> _Exercise goal_: Look through the records below, and whenever a line contains "need", copy it.

> _Exercise inputs_:
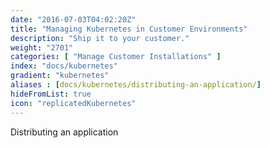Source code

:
 ```yaml
---
date: "2016-07-03T04:02:20Z"
title: "Managing Kubernetes in Customer Environments"
description: "Ship it to your customer."
weight: "2701"
categories: [ "Manage Customer Installations" ]
index: "docs/kubernetes"
gradient: "kubernetes"
aliases : [docs/kubernetes/distributing-an-application/]
hideFromList: true
icon: "replicatedKubernetes"
---
```


Distributing an application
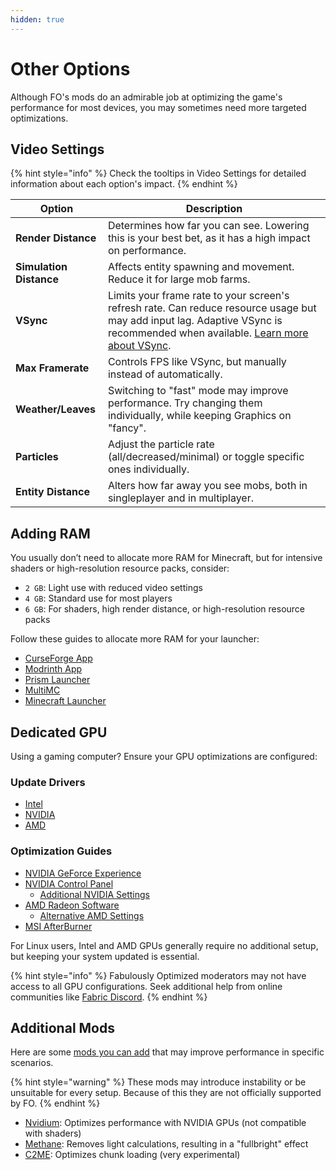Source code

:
 ```yaml
---
hidden: true
---
```


# Other Options

Although FO's mods do an admirable job at optimizing the game's performance for most devices, you may sometimes need more targeted optimizations.

## Video Settings

{% hint style="info" %}
Check the tooltips in Video Settings for detailed information about each option's impact.
{% endhint %}

| Option                  | Description                                                                                                                                                                                                                                             |
| ----------------------- | ------------------------------------------------------------------------------------------------------------------------------------------------------------------------------------------------------------------------------------------------------- |
| **Render Distance**     | Determines how far you can see. Lowering this is your best bet, as it has a high impact on performance.                                                                                                                                                 |
| **Simulation Distance** | Affects entity spawning and movement. Reduce it for large mob farms.                                                                                                                                                                                    |
| **VSync**               | Limits your frame rate to your screen's refresh rate. Can reduce resource usage but may add input lag. Adaptive VSync is recommended when available. [Learn more about VSync](https://www.howtogeek.com/853225/what-is-vsync-and-should-you-enable-it). |
| **Max Framerate**       | Controls FPS like VSync, but manually instead of automatically.                                                                                                                                                                                         |
| **Weather/Leaves**      | Switching to "fast" mode may improve performance. Try changing them individually, while keeping Graphics on "fancy".                                                                                                                                    |
| **Particles**           | Adjust the particle rate (all/decreased/minimal) or toggle specific ones individually.                                                                                                                                                                  |
| **Entity Distance**     | Alters how far away you see mobs, both in singleplayer and in multiplayer.                                                                                                                                                                              |

## Adding RAM

You usually don’t need to allocate more RAM for Minecraft, but for intensive shaders or high-resolution resource packs, consider:

* `2 GB`: Light use with reduced video settings
* `4 GB`: Standard use for most players
* `6 GB`: For shaders, high render distance, or high-resolution resource packs

Follow these guides to allocate more RAM for your launcher:

* [CurseForge App](https://serverminer.com/article/how-to-add-more-ram-to-your-curseforge-launcher-overwolf/)
* [Modrinth App](https://www.bisecthosting.com/clients/index.php?rp=/knowledgebase/573/How-to-allocate-more-ram-in-the-Modrinth-launcher.html)
* [Prism Launcher](https://prismlauncher.org/wiki/help-pages/java-settings/#memory)
* [MultiMC](https://github.com/MultiMC/Launcher/wiki/Increasing-Java%27s-memory-allocation)
* [Minecraft Launcher](https://www.wikihow.com/Allocate-More-RAM-to-Minecraft#Using-Launcher-Version-1.6.X)

## Dedicated GPU

Using a gaming computer? Ensure your GPU optimizations are configured:

### Update Drivers

* [Intel](https://www.intel.com/content/www/us/en/download-center/home)
* [NVIDIA](https://www.nvidia.com/en-us/software/nvidia-app)
* [AMD](https://www.amd.com/en/support)

### Optimization Guides

* [NVIDIA GeForce Experience](https://www.addictivetips.com/windows-tips/add-games-geforce-experience)
* [NVIDIA Control Panel](https://www.nvidia.com/content/Control-Panel-Help/vLatest/en-us/mergedProjects/nv3d/to_configure_uniques_3D_settings_for_my_applications_and_gamess)
  * [Additional NVIDIA Settings](https://www.pcgamer.com/nvidia-control-panel-a-beginners-guide)
* [AMD Radeon Software](https://minecrafthopper.net/help/amd-dedicated-gpu)
  * [Alternative AMD Settings](https://www.amd.com/en/support/kb/faq/dh2-012#faq-Creating-Application-Profiles)
* [MSI AfterBurner](https://www.msi.com/support/technical_details/VGA_MSI_Utility_AfterBurner)

For Linux users, Intel and AMD GPUs generally require no additional setup, but keeping your system updated is essential.

{% hint style="info" %}
Fabulously Optimized moderators may not have access to all GPU configurations. Seek additional help from online communities like [Fabric Discord](https://discord.gg/v6v4pMv).
{% endhint %}

## Additional Mods

Here are some [mods you can add](../../how-to/add-mods/) that may improve performance in specific scenarios.

{% hint style="warning" %}
These mods may introduce instability or be unsuitable for every setup. Because of this they are not officially supported by FO.
{% endhint %}

* [Nvidium](https://modrinth.com/mod/nvidium): Optimizes performance with NVIDIA GPUs (not compatible with shaders)
* [Methane](https://modrinth.com/mod/methane): Removes light calculations, resulting in a "fullbright" effect
* [C2ME](https://modrinth.com/mod/c2me-fabric): Optimizes chunk loading (very experimental)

> _Response for this exercise_:
Although FO's mods do an admirable job at optimizing the game's performance for most devices, you may sometimes need more targeted optimizations.
You usually don’t need to allocate more RAM for Minecraft, but for intensive shaders or high-resolution resource packs, consider:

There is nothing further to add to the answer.